Reymundo and Choo Choo were playing catch, Jeannie, Bobby and Smiley were taking turns with Smiley’s new Hula-Hoop (the one he’d picked up at Mrs. Romero’s sinkhole), and the rest of us—Junior, Beto, myself and the Rodríguez twins—were sprawled out on the grassy knoll behind the trash cans. I was only half paying attention to the fly experiment because all I could think of was the upcoming graduation dance. I had been agonizing about it for weeks and still couldn’t think of a way out.

Smiley had spent the last ten minutes catching the fly which he now held in his hand and whose buzzing he was trying to interpret. We had decided to test out Mrs. Romero’s idea that flies were, in fact, our dead ancestors sent down to earth to warn us of something.

Smiley listened again and then shook his head, “Nope, not a thing.”

“So, just what’s it supposed to be saying?” Reymundo Salazar asked sarcastically, tossing the baseball to Choo Choo who caught it with one of the leather gloves that Reymundo had picked out of Mrs. Romero’s sinkhole.

“It can be saying anything,” I replied, brushing hair away from my mirrored sunglasses. I loved wearing them because nobody could see my eyes and they made me look like a gangster. Any little edge on the guys is always appreciated.

Anyway, I was really torn about this graduation-dance business. I wanted to go because I love dancing. But what I didn’t want to do was go through all the baloney of getting dressed up in a fancy dress. Most of all, I was determined that I wasn’t going to act like a dithering idiot, like all the other girls at school.

Smiley strained to hear something intelligible from the angry buzzing of the fly in his cupped hands. “Do they communicate in Spanish or in English?” he asked.

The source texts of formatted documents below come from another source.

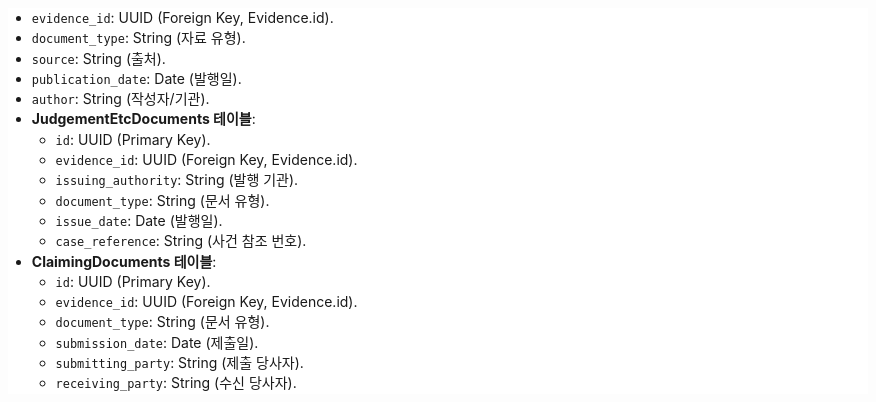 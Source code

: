   - `evidence_id`: UUID (Foreign Key, Evidence.id).
  - `document_type`: String (자료 유형).
  - `source`: String (출처).
  - `publication_date`: Date (발행일).
  - `author`: String (작성자/기관).
- **JudgementEtcDocuments 테이블**:
  - `id`: UUID (Primary Key).
  - `evidence_id`: UUID (Foreign Key, Evidence.id).
  - `issuing_authority`: String (발행 기관).
  - `document_type`: String (문서 유형).
  - `issue_date`: Date (발행일).
  - `case_reference`: String (사건 참조 번호).
- **ClaimingDocuments 테이블**:
  - `id`: UUID (Primary Key).
  - `evidence_id`: UUID (Foreign Key, Evidence.id).
  - `document_type`: String (문서 유형).
  - `submission_date`: Date (제출일).
  - `submitting_party`: String (제출 당사자).
  - `receiving_party`: String (수신 당사자).  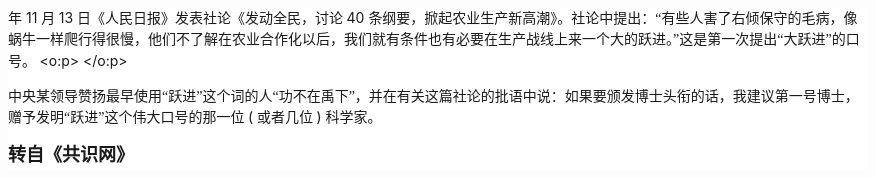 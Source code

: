    年
  </span>
  11
  <span lang="ZH-CN" style='font-family:宋体;mso-ascii-font-family:"Times New Roman"'>
   月
  </span>
  13
  <span lang="ZH-CN" style='font-family:宋体;mso-ascii-font-family:"Times New Roman"'>
   日《人民日报》发表社论《发动全民，讨论
  </span>
  40
  <span lang="ZH-CN" style='font-family:宋体;mso-ascii-font-family:"Times New Roman"'>
   条纲要，掀起农业生产新高潮》。社论中提出：“有些人害了右倾保守的毛病，像蜗牛一样爬行得很慢，他们不了解在农业合作化以后，我们就有条件也有必要在生产战线上来一个大的跃进。”这是第一次提出“大跃进”的口号。
  </span>
  <o:p>
  </o:p>
 </p>
 <p class="MsoNormal">
  <span lang="ZH-CN" style='font-family:宋体;mso-ascii-font-family:
"Times New Roman"'>
   中央某领导赞扬最早使用“跃进”这个词的人“功不在禹下”，并在有关这篇社论的批语中说：如果要颁发博士头衔的话，我建议第一号博士，赠予发明“跃进”这个伟大口号的那一位
  </span>
  (
  <span lang="ZH-CN" style='font-family:宋体;mso-ascii-font-family:"Times New Roman"'>
   或者几位
  </span>
  )
  <span lang="ZH-CN" style='font-family:宋体;mso-ascii-font-family:"Times New Roman"'>
   科学家。
  </span>
  <o:p>
  </o:p>
 </p>
 <p class="MsoNormal">
  <o:p>
  </o:p>
 </p>
 <p class="MsoNormal">
  <span lang="ZH-CN" style='font-family:宋体;mso-ascii-font-family:
"Times New Roman"'>
   <b>
    <font size="4">
     转自《共识网》
    </font>
   </b>
  </span>
  <o:p>
  </o:p>
 </p>
 
</div>

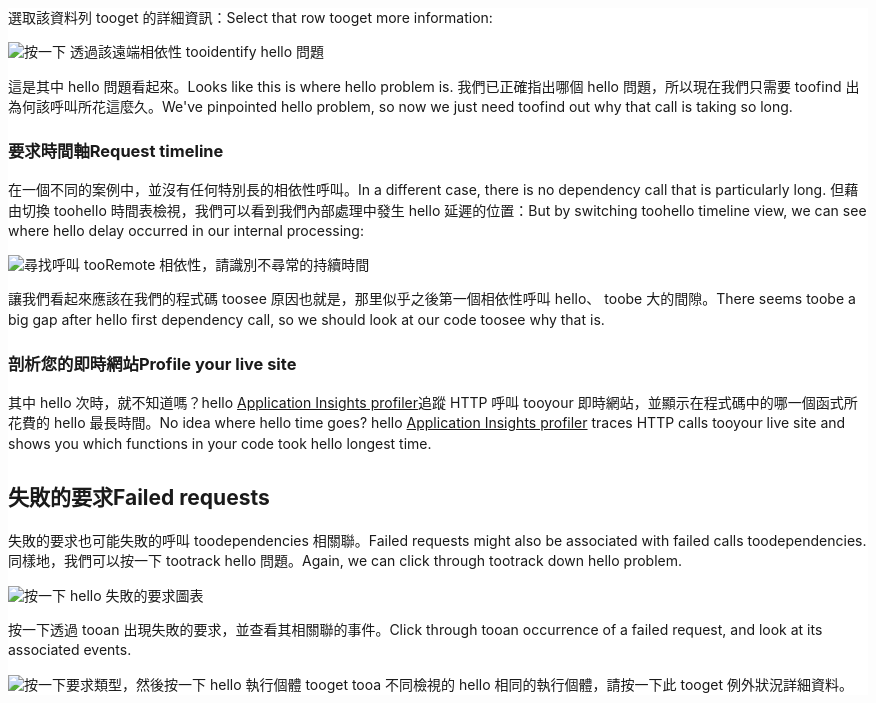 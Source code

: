 <span data-ttu-id="af51b-173">選取該資料列 tooget 的詳細資訊：</span><span class="sxs-lookup"><span data-stu-id="af51b-173">Select that row tooget more information:</span></span>

![按一下 透過該遠端相依性 tooidentify hello 問題](./media/app-insights-asp-net-dependencies/05-detail.png)

<span data-ttu-id="af51b-175">這是其中 hello 問題看起來。</span><span class="sxs-lookup"><span data-stu-id="af51b-175">Looks like this is where hello problem is.</span></span> <span data-ttu-id="af51b-176">我們已正確指出哪個 hello 問題，所以現在我們只需要 toofind 出為何該呼叫所花這麼久。</span><span class="sxs-lookup"><span data-stu-id="af51b-176">We've pinpointed hello problem, so now we just need toofind out why that call is taking so long.</span></span>

### <a name="request-timeline"></a><span data-ttu-id="af51b-177">要求時間軸</span><span class="sxs-lookup"><span data-stu-id="af51b-177">Request timeline</span></span>
<span data-ttu-id="af51b-178">在一個不同的案例中，並沒有任何特別長的相依性呼叫。</span><span class="sxs-lookup"><span data-stu-id="af51b-178">In a different case, there is no dependency call that is particularly long.</span></span> <span data-ttu-id="af51b-179">但藉由切換 toohello 時間表檢視，我們可以看到我們內部處理中發生 hello 延遲的位置：</span><span class="sxs-lookup"><span data-stu-id="af51b-179">But by switching toohello timeline view, we can see where hello delay occurred in our internal processing:</span></span>

![尋找呼叫 tooRemote 相依性，請識別不尋常的持續時間](./media/app-insights-asp-net-dependencies/04-1.png)

<span data-ttu-id="af51b-181">讓我們看起來應該在我們的程式碼 toosee 原因也就是，那里似乎之後第一個相依性呼叫 hello、 toobe 大的間隙。</span><span class="sxs-lookup"><span data-stu-id="af51b-181">There seems toobe a big gap after hello first dependency call, so we should look at our code toosee why that is.</span></span>

### <a name="profile-your-live-site"></a><span data-ttu-id="af51b-182">剖析您的即時網站</span><span class="sxs-lookup"><span data-stu-id="af51b-182">Profile your live site</span></span>

<span data-ttu-id="af51b-183">其中 hello 次時，就不知道嗎？hello [Application Insights profiler](app-insights-profiler.md)追蹤 HTTP 呼叫 tooyour 即時網站，並顯示在程式碼中的哪一個函式所花費的 hello 最長時間。</span><span class="sxs-lookup"><span data-stu-id="af51b-183">No idea where hello time goes? hello [Application Insights profiler](app-insights-profiler.md) traces HTTP calls tooyour live site and shows you which functions in your code took hello longest time.</span></span>

## <a name="failed-requests"></a><span data-ttu-id="af51b-184">失敗的要求</span><span class="sxs-lookup"><span data-stu-id="af51b-184">Failed requests</span></span>
<span data-ttu-id="af51b-185">失敗的要求也可能失敗的呼叫 toodependencies 相關聯。</span><span class="sxs-lookup"><span data-stu-id="af51b-185">Failed requests might also be associated with failed calls toodependencies.</span></span> <span data-ttu-id="af51b-186">同樣地，我們可以按一下 tootrack hello 問題。</span><span class="sxs-lookup"><span data-stu-id="af51b-186">Again, we can click through tootrack down hello problem.</span></span>

![按一下 hello 失敗的要求圖表](./media/app-insights-asp-net-dependencies/06-fail.png)

<span data-ttu-id="af51b-188">按一下透過 tooan 出現失敗的要求，並查看其相關聯的事件。</span><span class="sxs-lookup"><span data-stu-id="af51b-188">Click through tooan occurrence of a failed request, and look at its associated events.</span></span>

![按一下要求類型，然後按一下 hello 執行個體 tooget tooa 不同檢視的 hello 相同的執行個體，請按一下此 tooget 例外狀況詳細資料。](./media/app-insights-asp-net-dependencies/07-faildetail.png)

“Maybe it’s in Morse Code,” Jeannie said. “You know, each buzz a dot or a dash.” We had gotten to be better friends since my sliding-into-home base lessons, and I could see she was trying to back me up.

Junior Valdez pointed the weird space gun he had gotten from Mrs. Romero’s at Jeannie, then at Smiley, then at the rest of us. Then he said, “I’m not really a Mexican. I’m really from outer space. I’m only temporarily occupying the body of Junior Valdez in Arroyo Grande until my spacecraft can be repaired. Then I’ll return to the planet Zathar where I belong.”

Junior was like that, always saying something totally off the wall and bizarre when you least expected it. I told you he’s a real space nut!

“Here, let me listen,” I said, ignoring Junior. I reached over with cupped hands and Smiley carefully passed the buzzing fly to me.